Advances in Machine Learning, and, in particular, Deep Learning, have recently propelled the state of the art in both Computer Vision (CV) and in Natural Language Processing (NLP), spurring strong academic and industry investment in these emerging areas of AI. A key aspect of this success is representation learning, i.e. the ability to learn useful feature representations from large amounts of labeled data.

In this talk, I will address two serious limitations of representation learning for CV and NLP. First, these two fields have evolved separately, focusing on either image or language representations alone. Our work on joint learning for vision and language creates representations that directly connect visual concepts to natural language semantics. Our research was among of the first to propose deep neural nets for automatic captioning of images and videos, and spatial memory nets for answering questions about visual scenes.

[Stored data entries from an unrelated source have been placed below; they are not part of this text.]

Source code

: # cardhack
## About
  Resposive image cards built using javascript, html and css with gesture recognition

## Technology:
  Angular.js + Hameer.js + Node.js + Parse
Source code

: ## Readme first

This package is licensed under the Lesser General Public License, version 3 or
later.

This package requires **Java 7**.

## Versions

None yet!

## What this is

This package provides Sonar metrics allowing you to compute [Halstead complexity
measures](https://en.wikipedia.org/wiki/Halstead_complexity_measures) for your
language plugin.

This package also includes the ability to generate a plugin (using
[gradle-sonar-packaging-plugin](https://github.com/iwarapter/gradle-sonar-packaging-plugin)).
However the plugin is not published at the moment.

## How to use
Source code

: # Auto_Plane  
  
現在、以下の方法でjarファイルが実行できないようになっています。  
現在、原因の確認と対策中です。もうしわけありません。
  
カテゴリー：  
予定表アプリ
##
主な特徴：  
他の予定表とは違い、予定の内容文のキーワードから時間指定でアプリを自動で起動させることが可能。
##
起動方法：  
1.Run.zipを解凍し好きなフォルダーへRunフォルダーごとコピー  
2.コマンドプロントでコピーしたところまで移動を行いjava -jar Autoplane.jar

A second key problem in applying supervised ML, including deep methods, to real world environments is the dataset bias issue: Deviations from the training distribution at test time can lead to catastrophic failure. I will give an overview of our efforts to endow learning models with the ability to transfer knowledge between domains and adapt to real world environments, concluding with recently proposed methods for effective and simple adaptation of deep neural networks without requiring millions of training examples.

Bio: Kate Saenko is an Assistant Professor of Computer Science at the University of Massachusetts Lowell, where she leads the Computer Vision and Learning Group. She received her PhD from MIT, and did postdoctoral work at UC Berkeley and Harvard. Her research spans the areas of computer vision, machine learning, and human-robot interfaces. Dr Saenko's current research interests include domain adaptation of machine learning models and joint modeling of language and vision. She is the recipient of research grant awards from the National Science Foundation, DARPA, and other government and industry agencies.